As NPR describes the project:
The idea is to give members of the working-class neighborhood of Beacon Hill the chance to pick plants scattered throughout the park – dubbed the Beacon Food Forest. It will feature fruit-bearing perennials — apples, pears, plums, grapes, blueberries, raspberries and more…
After some community outreach, local support came pouring in for the idea. Herlihy and the Friends of Beacon Food Forest community group received a $22,000 grant to hire a certified designer for the project.
A local utility, Seattle Public Utilities, offered up the 7-acre plot, which could make it the largest, urban food forest on public land in the U.S., Glenn Herlihy, a steering committee member for the project, tells The Salt.
The group is currently working with $100,000 in seed money to set up the first phase: a 1.75-acre test zone to be planted by the end of the year. After a few years, if that section is deemed successful by the city, the remaining acreage will be converted to food trees.
As Good notes, the project won't just help bring healthy, low-cost produce into the area but will also help give the community more open parks and green space.
What's also notable here is the incredibly low cost of set up--just $100,000, far cheaper than most traditional development projects, which invest much larger sums of money into attracting businesses or otherwise looking for local growth strategies.
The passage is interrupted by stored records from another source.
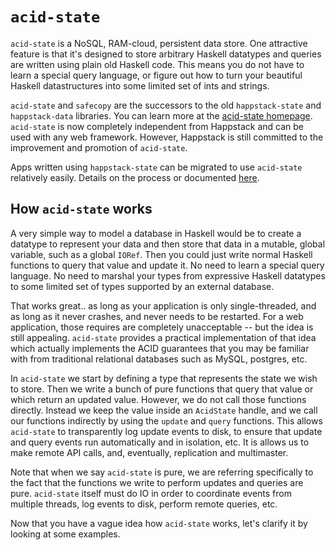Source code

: 
`acid-state`
============

`acid-state` is a NoSQL, RAM-cloud, persistent data store. One
attractive feature is that it's designed to store arbitrary Haskell
datatypes and queries are written using plain old Haskell code. This
means you do not have to learn a special query language, or figure out
how to turn your beautiful Haskell datastructures into some limited
set of ints and strings.

`acid-state` and `safecopy` are the successors to the old
`happstack-state` and `happstack-data` libraries. You can learn more
at the [acid-state
homepage](http://acid-state.seize.it/). `acid-state` is now completely
independent from Happstack and can be used with any web
framework. However, Happstack is still committed to the improvement
and promotion of `acid-state`.

Apps written using `happstack-state` can be migrated to use
`acid-state` relatively easily. Details on the process or documented
[here](http://code.google.com/p/happstack/wiki/HapstackStateToAcidState).

How `acid-state` works
----------------------

A very simple way to model a database in Haskell would be to create a
datatype to represent your data and then store that data in a mutable,
global variable, such as a global `IORef`. Then you could just write
normal Haskell functions to query that value and update it. No need to
learn a special query language. No need to marshal your types from
expressive Haskell datatypes to some limited set of types supported by
an external database.

That works great.. as long as your application is only
single-threaded, and as long as it never crashes, and never needs to
be restarted. For a web application, those requires are completely
unacceptable -- but the idea is still appealing. `acid-state` provides
a practical implementation of that idea which actually implements the
ACID guarantees that you may be familiar with from traditional
relational databases such as MySQL, postgres, etc.

In `acid-state` we start by defining a type that represents the state
we wish to store. Then we write a bunch of pure functions that query
that value or which return an updated value. However, we do not call
those functions directly. Instead we keep the value inside an
`AcidState` handle, and we call our functions indirectly by using the
`update` and `query` functions. This allows `acid-state` to
transparently log update events to disk, to ensure that update and
query events run automatically and in isolation, etc. It is allows us
to make remote API calls, and, eventually, replication and
multimaster.

Note that when we say `acid-state` is pure, we are referring
specifically to the fact that the functions we write to perform
updates and queries are pure. `acid-state` itself must do IO in order
to coordinate events from multiple threads, log events to disk,
perform remote queries, etc.

Now that you have a vague idea how `acid-state` works, let's clarify
it by looking at some examples.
The Food Forest, in other words, is an example that fits well with a book I'm reading, Prosperity Without Growth, which focuses on questions of how do we enhance human prosperity and well-being without simply relying on producing more economic output.
It's also an interesting signal of the role of community development in health. Last year, I highlighted a New England Journal of Medicine study that found that helping low-income people move to better neighborhoods was as effective at reducing medical risk as traditional medical interventions - and at the time, noted that the study suggests that we need to be thinking far more concretely about how to use our social and physical spaces as medical intervention points.
And the Food Forest project points to one intriguing idea to help improve health, particularly in food deserts: Simply turn vacant space into a community resource to feed people.